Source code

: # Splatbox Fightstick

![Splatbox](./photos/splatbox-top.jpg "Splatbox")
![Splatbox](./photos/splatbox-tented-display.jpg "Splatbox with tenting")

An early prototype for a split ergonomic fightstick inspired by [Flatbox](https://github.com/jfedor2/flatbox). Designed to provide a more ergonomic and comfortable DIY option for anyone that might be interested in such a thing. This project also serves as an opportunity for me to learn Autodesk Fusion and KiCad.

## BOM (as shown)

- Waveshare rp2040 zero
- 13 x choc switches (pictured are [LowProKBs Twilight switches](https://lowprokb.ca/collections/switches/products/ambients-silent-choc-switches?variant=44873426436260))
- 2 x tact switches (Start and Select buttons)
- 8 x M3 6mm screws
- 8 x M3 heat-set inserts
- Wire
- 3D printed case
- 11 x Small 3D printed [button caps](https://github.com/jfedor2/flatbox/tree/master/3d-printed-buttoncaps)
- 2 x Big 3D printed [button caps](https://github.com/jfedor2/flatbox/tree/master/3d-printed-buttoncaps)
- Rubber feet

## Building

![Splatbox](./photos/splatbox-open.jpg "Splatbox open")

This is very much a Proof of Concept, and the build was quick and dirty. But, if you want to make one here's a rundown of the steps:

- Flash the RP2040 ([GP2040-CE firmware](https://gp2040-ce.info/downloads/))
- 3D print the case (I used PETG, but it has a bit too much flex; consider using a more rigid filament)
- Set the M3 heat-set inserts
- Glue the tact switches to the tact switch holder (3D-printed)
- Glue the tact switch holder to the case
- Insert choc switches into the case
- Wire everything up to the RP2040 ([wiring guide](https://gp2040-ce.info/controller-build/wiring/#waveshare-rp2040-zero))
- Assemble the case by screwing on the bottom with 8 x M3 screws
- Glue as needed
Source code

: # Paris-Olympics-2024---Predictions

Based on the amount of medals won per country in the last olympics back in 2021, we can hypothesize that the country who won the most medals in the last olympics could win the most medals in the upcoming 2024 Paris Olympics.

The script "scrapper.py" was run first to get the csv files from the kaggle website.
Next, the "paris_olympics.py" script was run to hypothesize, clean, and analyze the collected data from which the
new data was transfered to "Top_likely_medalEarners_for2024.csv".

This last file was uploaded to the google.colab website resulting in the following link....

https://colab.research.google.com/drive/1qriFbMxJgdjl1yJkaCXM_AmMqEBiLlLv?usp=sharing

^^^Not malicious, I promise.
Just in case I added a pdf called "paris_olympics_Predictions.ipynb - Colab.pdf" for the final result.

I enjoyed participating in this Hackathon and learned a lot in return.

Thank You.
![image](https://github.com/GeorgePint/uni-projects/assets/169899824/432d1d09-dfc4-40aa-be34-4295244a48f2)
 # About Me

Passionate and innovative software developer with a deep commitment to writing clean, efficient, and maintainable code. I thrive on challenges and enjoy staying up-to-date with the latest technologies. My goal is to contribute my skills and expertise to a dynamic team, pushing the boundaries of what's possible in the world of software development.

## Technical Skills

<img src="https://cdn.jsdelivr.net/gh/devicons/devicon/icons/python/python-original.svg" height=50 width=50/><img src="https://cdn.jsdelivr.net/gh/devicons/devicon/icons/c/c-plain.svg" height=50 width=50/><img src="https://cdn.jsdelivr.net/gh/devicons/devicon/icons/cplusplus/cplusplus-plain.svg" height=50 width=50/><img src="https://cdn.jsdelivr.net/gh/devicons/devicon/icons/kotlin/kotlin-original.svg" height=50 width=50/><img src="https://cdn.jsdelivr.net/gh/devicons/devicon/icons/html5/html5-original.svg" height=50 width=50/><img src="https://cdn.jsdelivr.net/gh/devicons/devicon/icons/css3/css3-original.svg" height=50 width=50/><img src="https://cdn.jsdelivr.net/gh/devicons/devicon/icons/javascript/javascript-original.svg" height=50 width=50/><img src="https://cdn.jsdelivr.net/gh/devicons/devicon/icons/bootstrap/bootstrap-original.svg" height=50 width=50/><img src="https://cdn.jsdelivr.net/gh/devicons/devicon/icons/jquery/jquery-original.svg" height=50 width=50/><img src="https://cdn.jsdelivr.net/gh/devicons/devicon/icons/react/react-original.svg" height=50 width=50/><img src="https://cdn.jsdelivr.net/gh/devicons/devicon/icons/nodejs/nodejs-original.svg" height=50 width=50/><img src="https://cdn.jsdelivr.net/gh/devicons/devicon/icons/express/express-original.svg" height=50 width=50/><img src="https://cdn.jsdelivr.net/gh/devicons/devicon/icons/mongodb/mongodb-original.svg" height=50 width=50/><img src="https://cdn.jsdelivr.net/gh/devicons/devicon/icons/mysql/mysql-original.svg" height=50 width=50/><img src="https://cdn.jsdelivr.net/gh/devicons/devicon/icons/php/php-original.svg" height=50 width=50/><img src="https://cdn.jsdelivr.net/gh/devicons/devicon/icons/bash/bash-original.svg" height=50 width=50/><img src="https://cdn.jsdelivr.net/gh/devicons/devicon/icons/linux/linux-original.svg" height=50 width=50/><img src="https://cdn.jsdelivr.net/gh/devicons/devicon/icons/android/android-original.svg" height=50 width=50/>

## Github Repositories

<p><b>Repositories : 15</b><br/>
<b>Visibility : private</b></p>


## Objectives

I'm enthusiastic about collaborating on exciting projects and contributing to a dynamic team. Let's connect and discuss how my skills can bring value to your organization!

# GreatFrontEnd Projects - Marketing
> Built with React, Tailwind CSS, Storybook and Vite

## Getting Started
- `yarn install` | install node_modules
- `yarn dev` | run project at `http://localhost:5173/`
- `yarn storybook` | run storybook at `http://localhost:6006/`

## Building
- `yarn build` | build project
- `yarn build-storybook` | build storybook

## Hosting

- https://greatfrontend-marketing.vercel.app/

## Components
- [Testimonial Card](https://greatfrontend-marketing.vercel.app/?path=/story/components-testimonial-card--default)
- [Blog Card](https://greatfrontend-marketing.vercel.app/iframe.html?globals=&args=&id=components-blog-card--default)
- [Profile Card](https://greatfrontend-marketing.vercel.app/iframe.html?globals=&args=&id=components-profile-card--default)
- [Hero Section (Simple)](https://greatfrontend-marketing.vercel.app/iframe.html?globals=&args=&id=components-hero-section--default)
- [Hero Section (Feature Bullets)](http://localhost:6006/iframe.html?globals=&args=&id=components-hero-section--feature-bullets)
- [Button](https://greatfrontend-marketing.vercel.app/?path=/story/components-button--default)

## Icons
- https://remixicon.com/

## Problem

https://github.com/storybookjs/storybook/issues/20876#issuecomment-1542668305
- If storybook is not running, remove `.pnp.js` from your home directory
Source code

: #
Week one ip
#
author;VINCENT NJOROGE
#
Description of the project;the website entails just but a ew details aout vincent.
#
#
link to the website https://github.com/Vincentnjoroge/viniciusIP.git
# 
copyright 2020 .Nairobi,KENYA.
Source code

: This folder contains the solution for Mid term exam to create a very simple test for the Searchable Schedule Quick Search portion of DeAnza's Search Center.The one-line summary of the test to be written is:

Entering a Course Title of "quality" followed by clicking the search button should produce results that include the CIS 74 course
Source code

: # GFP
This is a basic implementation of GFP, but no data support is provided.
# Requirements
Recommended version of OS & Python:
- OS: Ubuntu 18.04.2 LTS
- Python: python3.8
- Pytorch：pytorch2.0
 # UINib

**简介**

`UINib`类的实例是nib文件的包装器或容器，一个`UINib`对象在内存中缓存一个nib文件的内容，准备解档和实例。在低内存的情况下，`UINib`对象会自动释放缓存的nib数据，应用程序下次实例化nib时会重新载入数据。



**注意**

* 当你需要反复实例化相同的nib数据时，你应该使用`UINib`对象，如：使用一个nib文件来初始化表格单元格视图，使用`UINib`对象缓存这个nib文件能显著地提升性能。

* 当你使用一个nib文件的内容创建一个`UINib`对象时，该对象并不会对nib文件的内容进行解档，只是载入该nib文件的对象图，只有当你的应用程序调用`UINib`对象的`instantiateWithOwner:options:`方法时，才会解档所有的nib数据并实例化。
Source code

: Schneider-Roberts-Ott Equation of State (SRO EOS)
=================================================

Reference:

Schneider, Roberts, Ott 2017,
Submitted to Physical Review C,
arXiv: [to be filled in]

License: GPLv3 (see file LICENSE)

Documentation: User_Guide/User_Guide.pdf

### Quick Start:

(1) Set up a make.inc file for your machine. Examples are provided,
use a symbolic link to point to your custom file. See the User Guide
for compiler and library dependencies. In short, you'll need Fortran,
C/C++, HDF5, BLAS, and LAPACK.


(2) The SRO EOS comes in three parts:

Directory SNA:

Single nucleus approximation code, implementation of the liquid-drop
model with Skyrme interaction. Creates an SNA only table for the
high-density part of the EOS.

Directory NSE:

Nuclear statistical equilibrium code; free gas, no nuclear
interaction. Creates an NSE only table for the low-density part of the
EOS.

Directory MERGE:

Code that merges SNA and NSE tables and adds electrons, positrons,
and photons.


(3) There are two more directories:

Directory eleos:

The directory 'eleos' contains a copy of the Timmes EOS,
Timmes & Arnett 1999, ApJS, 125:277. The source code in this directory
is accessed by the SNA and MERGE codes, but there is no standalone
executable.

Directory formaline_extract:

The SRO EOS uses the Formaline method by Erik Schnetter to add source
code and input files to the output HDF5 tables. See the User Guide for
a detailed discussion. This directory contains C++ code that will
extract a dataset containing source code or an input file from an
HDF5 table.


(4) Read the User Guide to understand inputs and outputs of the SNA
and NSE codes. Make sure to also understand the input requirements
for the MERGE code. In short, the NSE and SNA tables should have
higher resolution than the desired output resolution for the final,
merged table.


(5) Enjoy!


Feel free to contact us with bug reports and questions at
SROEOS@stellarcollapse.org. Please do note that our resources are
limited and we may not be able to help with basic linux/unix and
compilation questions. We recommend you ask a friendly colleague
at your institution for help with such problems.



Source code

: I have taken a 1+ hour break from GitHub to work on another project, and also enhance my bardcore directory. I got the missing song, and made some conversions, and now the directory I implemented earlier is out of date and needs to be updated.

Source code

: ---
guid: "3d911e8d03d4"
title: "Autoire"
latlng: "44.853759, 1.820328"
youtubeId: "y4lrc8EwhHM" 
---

■ **Exercise**: Using the records above, report each line with the string "inserts".

■ **Result of this exercise**:
- 8 x M3 heat-set inserts
- Set the M3 heat-set inserts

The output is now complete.